In 1998, Kaye’s lab found that patients with bulimia have abnormally low levels of the brain chemical serotonin. Scientists have found that serotonin plays a key role in
emotions and mood disorders.

According to the serotonin theory of bulimia, when a person “binge-eats”, or consumes abnormally large amounts of food at random times, they feel a temporary high. The gorge of sugar and carbs causes serotonin to flood the bloodstream. It then binds with serotonin receptors in brain cells. As a result, the person feels the comfort their body craves. But with the overconsumption of food comes an overproduction of serotonin. This increase throws the person into anxiety, driving them to purge what they ate in attempt to regain control.  When their serotonin level eventually lowers again, the desire to binge-eat returns.

Anorexics seem to have the opposite problem with serotonin. Doctors at London’s Maudsley Hospital found that anorexic patients had
abnormally high levels of serotonin in their brains. As anorexics skimp on calories, their serotonin level decreases and they feel a sense of calm. Because the body wants to prolong this feeling, it often drives a person with anorexia to starve themselves to maintain control.

The findings of Kaye and the
doctors at Maudsley suggest that, with effort, we can stabilize the powerful chemical imbalance that triggers eating disorders. But what causes these imbalances in the first place? Kaye and other researchers look to
genetics.

“If you don’t have a certain biology, you’re not going to develop an eating disorder,” said Kaye in a 2010 interview. According to Kaye, genetic variability accounts for 50 to 80 percent of predispositions to eating disorders. Kaye’s current research focusses on isolating which genes or gene variations make someone susceptible to anorexia or bulimia.

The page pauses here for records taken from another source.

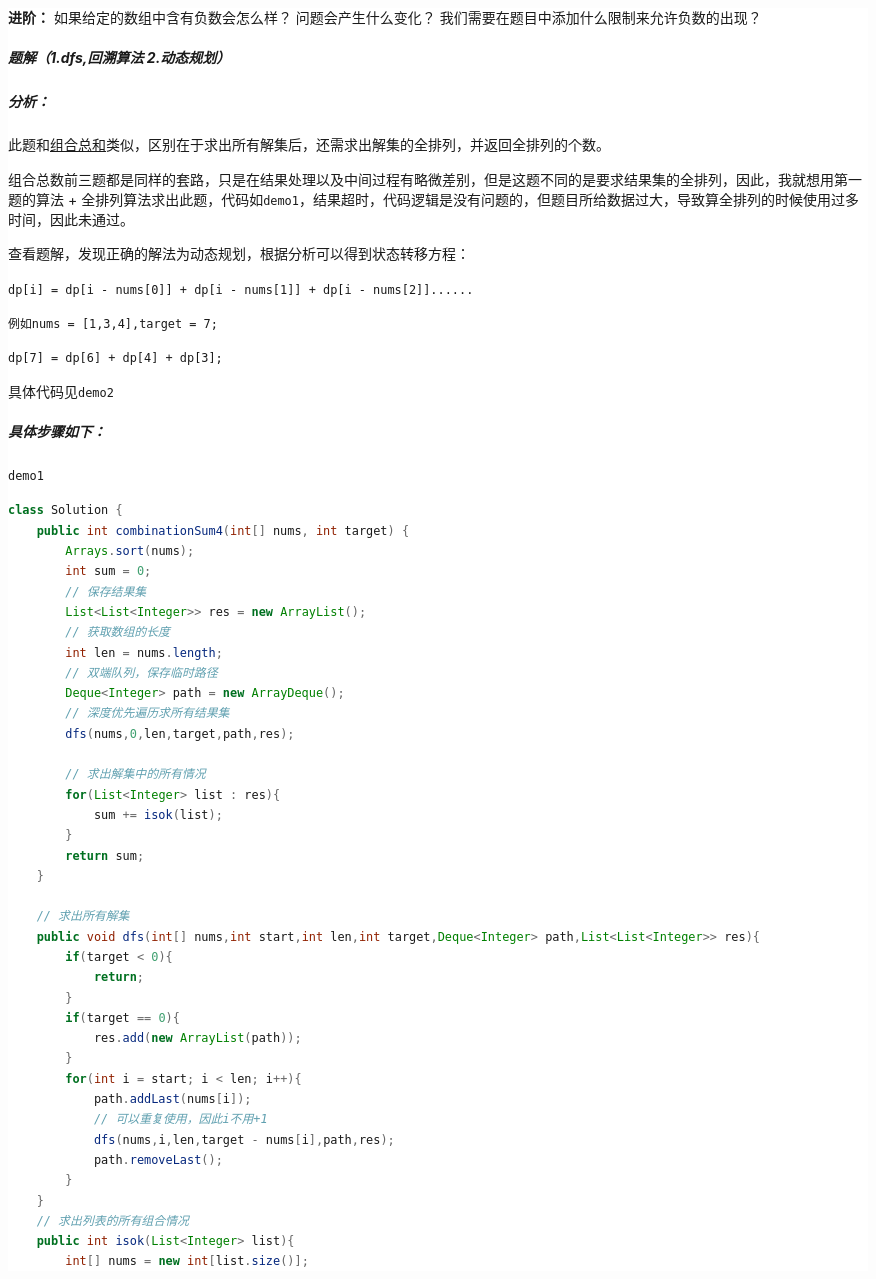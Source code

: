 **进阶：**
如果给定的数组中含有负数会怎么样？
问题会产生什么变化？
我们需要在题目中添加什么限制来允许负数的出现？

##### 题解（1.dfs,回溯算法 2.动态规划）

##### 分析：

此题和[组合总和](https://leetcode-cn.com/problems/combination-sum/)类似，区别在于求出所有解集后，还需求出解集的全排列，并返回全排列的个数。

组合总数前三题都是同样的套路，只是在结果处理以及中间过程有略微差别，但是这题不同的是要求结果集的全排列，因此，我就想用第一题的算法 + 全排列算法求出此题，代码如`demo1`，结果超时，代码逻辑是没有问题的，但题目所给数据过大，导致算全排列的时候使用过多时间，因此未通过。

查看题解，发现正确的解法为动态规划，根据分析可以得到状态转移方程：

`dp[i] = dp[i - nums[0]] + dp[i - nums[1]] + dp[i - nums[2]]......`

`例如nums = [1,3,4],target = 7;`

`dp[7] = dp[6] + dp[4] + dp[3];`

具体代码见`demo2`

##### 具体步骤如下：

`demo1`

```java
class Solution {
    public int combinationSum4(int[] nums, int target) {
        Arrays.sort(nums);
        int sum = 0;
        // 保存结果集
        List<List<Integer>> res = new ArrayList();
        // 获取数组的长度
        int len = nums.length;
		// 双端队列，保存临时路径
        Deque<Integer> path = new ArrayDeque();
        // 深度优先遍历求所有结果集
        dfs(nums,0,len,target,path,res);
         
        // 求出解集中的所有情况
        for(List<Integer> list : res){
            sum += isok(list);
        }
        return sum; 
    }

    // 求出所有解集
    public void dfs(int[] nums,int start,int len,int target,Deque<Integer> path,List<List<Integer>> res){
        if(target < 0){
            return;
        }
        if(target == 0){
            res.add(new ArrayList(path));
        }
        for(int i = start; i < len; i++){
            path.addLast(nums[i]);
            // 可以重复使用，因此i不用+1
            dfs(nums,i,len,target - nums[i],path,res);
            path.removeLast();
        }
    }
    // 求出列表的所有组合情况
    public int isok(List<Integer> list){
        int[] nums = new int[list.size()];
```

But genes don’t cause eating disorders on their own. In a 2012 conference, McGill professor Howard Steiger said, “If eating disorders are about anything, they’re about the ways in which environments switch on hereditary vulnerabilities.” Steiger and others believe that images in the media, intense peer pressure, and talking too much about weight can be triggers for those with inherited vulnerabilities. Steiger hopes that his work in genetics will contribute to the development of medication for eating disorders and promote the recognition of eating disorders as a mental illness rather than a lifestyle choice. “It’s not due to moral weakness or character flaws, but real susceptibilities, for which we can find real physical evidence,” says Kaye.

In the meantime, doctors continue to urge those who suffer from eating disorders to take the initiative to seek clinical therapy. As Ilona Burtan, a recovering anorexic patient, wrote in The Independent, “Anorexia isn’t a choice. Recovery is.”